Link:https://www.luogu.com.cn/problem/P3368
description: 实现一个支持动态区间修改(区间内的每个数增加常量), 和单点查询的数据结构.
solution:
Consider the difference, let \(a[0] = 0\), \(a[k]=\Sigma_{i=1}^{k}(a[i]-a[i-1])\)
这样单点查询转化为区间前缀和查询,
同时带来方便:区间修改
只要将树状数组维护的 \(t[l], t[l+lowbit(l)]\),..., \(add(k), s.t. a[l,N]+k\);
同时对 \(t[r+1], t[r+1+lowbit(r+1)]\),..., \(add(-k), s.t. a[l,r]+k\).

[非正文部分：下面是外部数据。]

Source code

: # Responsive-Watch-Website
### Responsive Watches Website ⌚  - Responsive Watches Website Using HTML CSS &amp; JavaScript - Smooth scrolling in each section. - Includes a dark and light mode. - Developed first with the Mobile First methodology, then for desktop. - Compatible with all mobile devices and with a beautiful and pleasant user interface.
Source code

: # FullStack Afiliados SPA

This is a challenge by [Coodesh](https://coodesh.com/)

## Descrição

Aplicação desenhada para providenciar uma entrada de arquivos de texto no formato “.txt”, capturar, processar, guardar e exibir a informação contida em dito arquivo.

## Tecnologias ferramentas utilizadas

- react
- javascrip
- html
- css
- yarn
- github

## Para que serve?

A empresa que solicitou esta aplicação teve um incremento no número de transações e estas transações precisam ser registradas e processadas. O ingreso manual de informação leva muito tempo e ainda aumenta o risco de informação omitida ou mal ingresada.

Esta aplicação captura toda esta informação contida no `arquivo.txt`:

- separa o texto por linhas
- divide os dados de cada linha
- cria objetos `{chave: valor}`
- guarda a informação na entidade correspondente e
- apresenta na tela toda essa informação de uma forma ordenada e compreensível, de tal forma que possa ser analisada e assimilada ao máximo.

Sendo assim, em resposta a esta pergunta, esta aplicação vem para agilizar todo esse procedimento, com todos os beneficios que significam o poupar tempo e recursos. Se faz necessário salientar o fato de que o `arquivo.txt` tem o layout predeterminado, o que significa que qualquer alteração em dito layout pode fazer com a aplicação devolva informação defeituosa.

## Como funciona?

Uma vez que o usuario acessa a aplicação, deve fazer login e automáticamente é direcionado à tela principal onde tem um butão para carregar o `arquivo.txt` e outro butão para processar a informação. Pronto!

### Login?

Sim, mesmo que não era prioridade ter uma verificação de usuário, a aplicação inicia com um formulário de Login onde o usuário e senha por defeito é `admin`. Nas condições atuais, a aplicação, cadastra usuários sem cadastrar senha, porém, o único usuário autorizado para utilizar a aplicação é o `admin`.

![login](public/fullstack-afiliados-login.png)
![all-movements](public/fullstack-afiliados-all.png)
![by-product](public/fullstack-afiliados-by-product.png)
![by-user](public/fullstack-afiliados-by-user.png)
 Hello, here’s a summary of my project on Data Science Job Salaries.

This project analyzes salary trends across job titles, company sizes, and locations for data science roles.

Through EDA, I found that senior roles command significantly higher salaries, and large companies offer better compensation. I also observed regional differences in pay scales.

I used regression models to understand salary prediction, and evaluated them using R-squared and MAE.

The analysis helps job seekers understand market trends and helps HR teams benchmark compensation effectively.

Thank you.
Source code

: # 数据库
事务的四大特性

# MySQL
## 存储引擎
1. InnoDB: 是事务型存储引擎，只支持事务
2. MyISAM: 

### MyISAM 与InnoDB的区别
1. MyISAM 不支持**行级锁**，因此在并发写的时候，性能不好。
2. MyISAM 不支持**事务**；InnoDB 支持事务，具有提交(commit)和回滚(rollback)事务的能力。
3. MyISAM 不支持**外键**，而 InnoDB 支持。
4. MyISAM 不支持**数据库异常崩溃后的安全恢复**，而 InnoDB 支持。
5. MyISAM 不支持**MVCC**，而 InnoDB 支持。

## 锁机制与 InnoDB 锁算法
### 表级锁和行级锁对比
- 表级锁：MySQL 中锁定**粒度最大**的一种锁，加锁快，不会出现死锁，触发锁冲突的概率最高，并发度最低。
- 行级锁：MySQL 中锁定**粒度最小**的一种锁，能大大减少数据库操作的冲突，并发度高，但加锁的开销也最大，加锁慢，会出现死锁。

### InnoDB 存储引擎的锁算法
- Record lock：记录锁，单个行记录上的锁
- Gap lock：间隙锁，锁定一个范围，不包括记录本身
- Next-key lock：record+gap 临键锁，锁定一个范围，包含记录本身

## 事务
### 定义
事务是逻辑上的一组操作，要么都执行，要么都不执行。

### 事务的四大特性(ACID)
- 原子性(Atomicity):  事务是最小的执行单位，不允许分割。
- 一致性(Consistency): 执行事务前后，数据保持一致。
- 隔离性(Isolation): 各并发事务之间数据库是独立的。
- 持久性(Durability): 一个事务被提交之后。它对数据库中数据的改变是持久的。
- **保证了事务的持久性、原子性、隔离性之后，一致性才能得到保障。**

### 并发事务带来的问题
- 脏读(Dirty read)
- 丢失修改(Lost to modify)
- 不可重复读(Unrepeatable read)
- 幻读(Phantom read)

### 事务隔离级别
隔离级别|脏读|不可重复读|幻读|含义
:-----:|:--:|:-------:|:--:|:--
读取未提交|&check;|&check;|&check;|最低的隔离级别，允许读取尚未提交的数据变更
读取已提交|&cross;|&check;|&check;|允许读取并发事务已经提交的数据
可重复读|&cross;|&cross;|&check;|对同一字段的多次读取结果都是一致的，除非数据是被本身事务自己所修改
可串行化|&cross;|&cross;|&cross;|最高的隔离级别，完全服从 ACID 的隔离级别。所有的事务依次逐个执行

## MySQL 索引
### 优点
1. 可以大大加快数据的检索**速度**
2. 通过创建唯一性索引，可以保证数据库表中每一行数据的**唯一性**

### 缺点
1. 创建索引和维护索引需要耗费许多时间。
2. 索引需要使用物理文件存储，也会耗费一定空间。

注意: \((i+lobit)是i的parent节点\).每次修改一个节点必须连带着修改他的所有祖先节点.
code:

#include<cstdio>
inline int read() {
	int ch = getchar(),tot=0, f = 1;
	while (ch > '9' || ch < '0') { if (ch == '-')f = -1; ch = getchar(); }
	while (ch <= '9' && ch >= '0')  tot = (tot << 1) + (tot << 3) + ch - '0', ch = getchar();
	return f * tot;
}
int N, M;
const int maxn = 500005;
int d[maxn], t[maxn];
inline int lowbit(const int& x) { return x & -x; }
inline void pre_calc() {
	for (int i = 1; i <= N; ++i) 
		for (int j = i - lowbit(i) + 1; j <= i; ++j)
			t[i] += d[j];
}
inline int query(const int& id) {
	int sum = 0;
	for (int i = id; i; i -= lowbit(i))sum += t[i];
	return sum;
}
inline void add(const int& l, const int& r, const int& k) {
	for (int i = l; i <= N; i += lowbit(i))t[i] += k;
	if (r + 1 <= N)for (int i = r + 1; i <= N; i += lowbit(i))t[i] -= k;
}
int main() {
	N = read(), M = read();
	int last = 0;
	for (int i = 1; i <= N; ++i) {
		int cur = read();
		d[i] = cur - last;
		last = cur;                    //diff
	}
	pre_calc();
	while (M--) {
		int op = read();
		if (op == 1) {
			int x, y, k;
			x = read();
			y = read();
			k = read();
			add(x, y, k);
		}
		else {
			int id = read();
			printf("%d\n", query(id));
		}
	}
}